Здесь, м. б., уместно добавить, что вследствие произошедшего между мной и Сашкой Чумаковой у меня, среди прочего, отказали душевные устройства, ответственные за чувство ревности, о чем я догадался далеко не сразу. Если верно то, что ревность – это опасение замены, то замененный/подмененный Николай Усов не опасался, что его заменят/подменят кем-то иным. Как следствие этого, я никогда по-настоящему не ревновал ни Катю, ни, еще прежде, каких-либо других женщин, с которыми бывал близок, даже если к тому и возникали известные резоны, пускай не выходящие за пределы ухаживаний и комплиментов. Мало того. Я поймал себя еще и на том, что непонятным образом автоматически переносил на моих дам – и равно на возможных моих соперников – мое собственное, тайное, тщательно скрываемое и от себя, и от других тихое безразличие ко всему, что зовется sex’ом, или, по-старинному, интимной жизнью. Издавна я пребывал – и пребываю – в априорно ошибочном, но твердом убеждении, будто и другим все эти сласти нужны ничуть не более моего, т. е. как придется. Достаточно браво исполняя мужские обязанности, я знал, что без малейшего для себя ущерба смогу отказаться от них, как только представится случай, под любым предлогом – и мой отказ никем не будет замечен, осмеян или ложно истолкован [31] .
Увидев, что Катино поведение жестоко обескуражило едва представленного нам фон Зоммера, я поспешил заговорить о посторонних предметах. Не найдя лучшей темы, я принялся рассказывать ему о каких-то своих журналистских начинаниях. Собственно, я принял бородача за слависта: меня ввели в заблуждение некоторые погрешности его русского языка. Как я позже сообразил, то была унаследованная им от отца немецкая вязкость построения фраз. Я предложил фон Зоммеру принять участие в одной из своих программ, посвященных 80-й годовщине окончания Гражданской войны в России (дело происходило в 2000-м). Бородач усмехнулся еще саркастичней и даже, кажется, хмыкнул.
– Я вас, конечно, благодарю, как автор, который имеет много публикаций в Европе и заинтересован, чтобы о нем говорили, но хочу выяснить, насколько вы знаете, что можете от меня получить для ваших передач.
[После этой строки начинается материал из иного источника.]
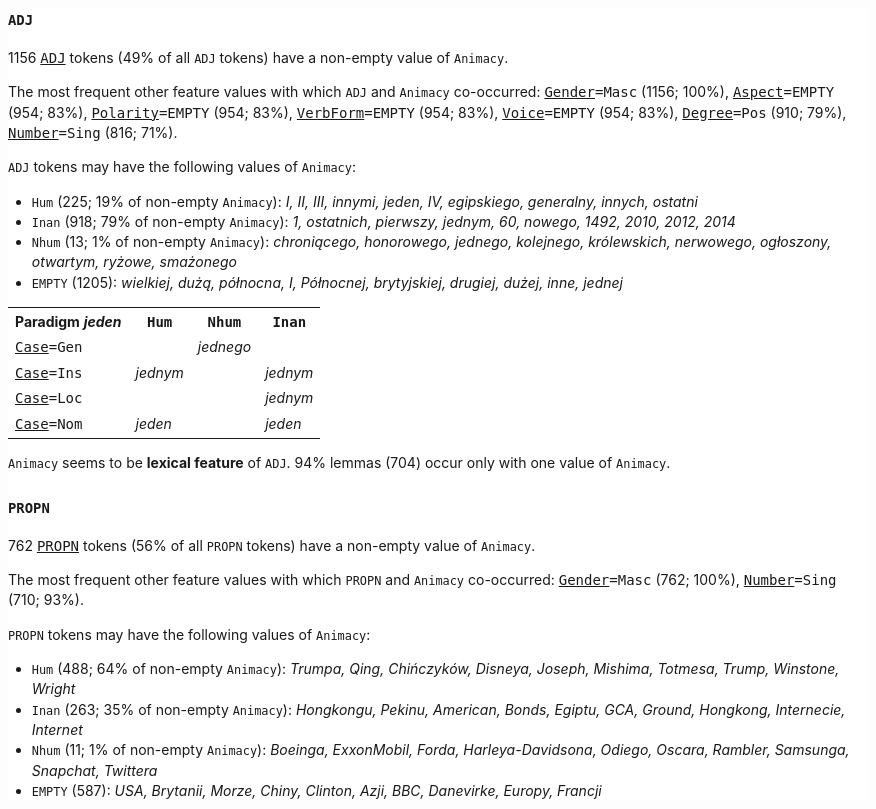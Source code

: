 ### `ADJ`

1156 <tt><a href="pl_pud-pos-ADJ.html">ADJ</a></tt> tokens (49% of all `ADJ` tokens) have a non-empty value of `Animacy`.

The most frequent other feature values with which `ADJ` and `Animacy` co-occurred: <tt><a href="pl_pud-feat-Gender.html">Gender</a></tt><tt>=Masc</tt> (1156; 100%), <tt><a href="pl_pud-feat-Aspect.html">Aspect</a></tt><tt>=EMPTY</tt> (954; 83%), <tt><a href="pl_pud-feat-Polarity.html">Polarity</a></tt><tt>=EMPTY</tt> (954; 83%), <tt><a href="pl_pud-feat-VerbForm.html">VerbForm</a></tt><tt>=EMPTY</tt> (954; 83%), <tt><a href="pl_pud-feat-Voice.html">Voice</a></tt><tt>=EMPTY</tt> (954; 83%), <tt><a href="pl_pud-feat-Degree.html">Degree</a></tt><tt>=Pos</tt> (910; 79%), <tt><a href="pl_pud-feat-Number.html">Number</a></tt><tt>=Sing</tt> (816; 71%).

`ADJ` tokens may have the following values of `Animacy`:

* `Hum` (225; 19% of non-empty `Animacy`): <em>I, II, III, innymi, jeden, IV, egipskiego, generalny, innych, ostatni</em>
* `Inan` (918; 79% of non-empty `Animacy`): <em>1, ostatnich, pierwszy, jednym, 60, nowego, 1492, 2010, 2012, 2014</em>
* `Nhum` (13; 1% of non-empty `Animacy`): <em>chroniącego, honorowego, jednego, kolejnego, królewskich, nerwowego, ogłoszony, otwartym, ryżowe, smażonego</em>
* `EMPTY` (1205): <em>wielkiej, dużą, północna, I, Północnej, brytyjskiej, drugiej, dużej, inne, jednej</em>

<table>
  <tr><th>Paradigm <i>jeden</i></th><th><tt>Hum</tt></th><th><tt>Nhum</tt></th><th><tt>Inan</tt></th></tr>
  <tr><td><tt><tt><a href="pl_pud-feat-Case.html">Case</a></tt><tt>=Gen</tt></tt></td><td></td><td><em>jednego</em></td><td></td></tr>
  <tr><td><tt><tt><a href="pl_pud-feat-Case.html">Case</a></tt><tt>=Ins</tt></tt></td><td><em>jednym</em></td><td></td><td><em>jednym</em></td></tr>
  <tr><td><tt><tt><a href="pl_pud-feat-Case.html">Case</a></tt><tt>=Loc</tt></tt></td><td></td><td></td><td><em>jednym</em></td></tr>
  <tr><td><tt><tt><a href="pl_pud-feat-Case.html">Case</a></tt><tt>=Nom</tt></tt></td><td><em>jeden</em></td><td></td><td><em>jeden</em></td></tr>
</table>

`Animacy` seems to be **lexical feature** of `ADJ`. 94% lemmas (704) occur only with one value of `Animacy`.

### `PROPN`

762 <tt><a href="pl_pud-pos-PROPN.html">PROPN</a></tt> tokens (56% of all `PROPN` tokens) have a non-empty value of `Animacy`.

The most frequent other feature values with which `PROPN` and `Animacy` co-occurred: <tt><a href="pl_pud-feat-Gender.html">Gender</a></tt><tt>=Masc</tt> (762; 100%), <tt><a href="pl_pud-feat-Number.html">Number</a></tt><tt>=Sing</tt> (710; 93%).

`PROPN` tokens may have the following values of `Animacy`:

* `Hum` (488; 64% of non-empty `Animacy`): <em>Trumpa, Qing, Chińczyków, Disneya, Joseph, Mishima, Totmesa, Trump, Winstone, Wright</em>
* `Inan` (263; 35% of non-empty `Animacy`): <em>Hongkongu, Pekinu, American, Bonds, Egiptu, GCA, Ground, Hongkong, Internecie, Internet</em>
* `Nhum` (11; 1% of non-empty `Animacy`): <em>Boeinga, ExxonMobil, Forda, Harleya-Davidsona, Odiego, Oscara, Rambler, Samsunga, Snapchat, Twittera</em>
* `EMPTY` (587): <em>USA, Brytanii, Morze, Chiny, Clinton, Azji, BBC, Danevirke, Europy, Francji</em>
И я как-то не услышал вашего имени и отчества.
Я исполнил его просьбу, присовокупив, что здесь у нас по отчеству не величают.
– Николай Николаевич – это ваш псевдоним, я так думаю, – заметил фон Зоммер.
Меня обрадовала настроенность бородача на шутливый лад, и я поспешил отпарировать, что уж если б я взял псевдоним, то наверняка более звучный, «вроде вашего имени».
– Я использую мое настоящее имя, и другого у меня нет, а вот у вас, как я подозреваю, используется псевдоним, – с крайним раздражением перебил меня фон Зоммер.
Мне ничего не оставалось, как спросить его, – впрочем, в тоне подчеркнутых веселости и легкомыслия, – что внушает ему такие подозрения на мой счет.